=== Begin Enclosure ===
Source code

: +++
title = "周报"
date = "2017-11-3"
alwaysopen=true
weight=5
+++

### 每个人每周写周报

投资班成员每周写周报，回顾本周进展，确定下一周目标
=== End Enclosure ===
**Exercise goal:**
Give back the entire listing with every word intact.

**Task answer:**
Source code

: +++
title = "周报"
date = "2017-11-3"
alwaysopen=true
weight=5
+++

### 每个人每周写周报

投资班成员每周写周报，回顾本周进展，确定下一周目标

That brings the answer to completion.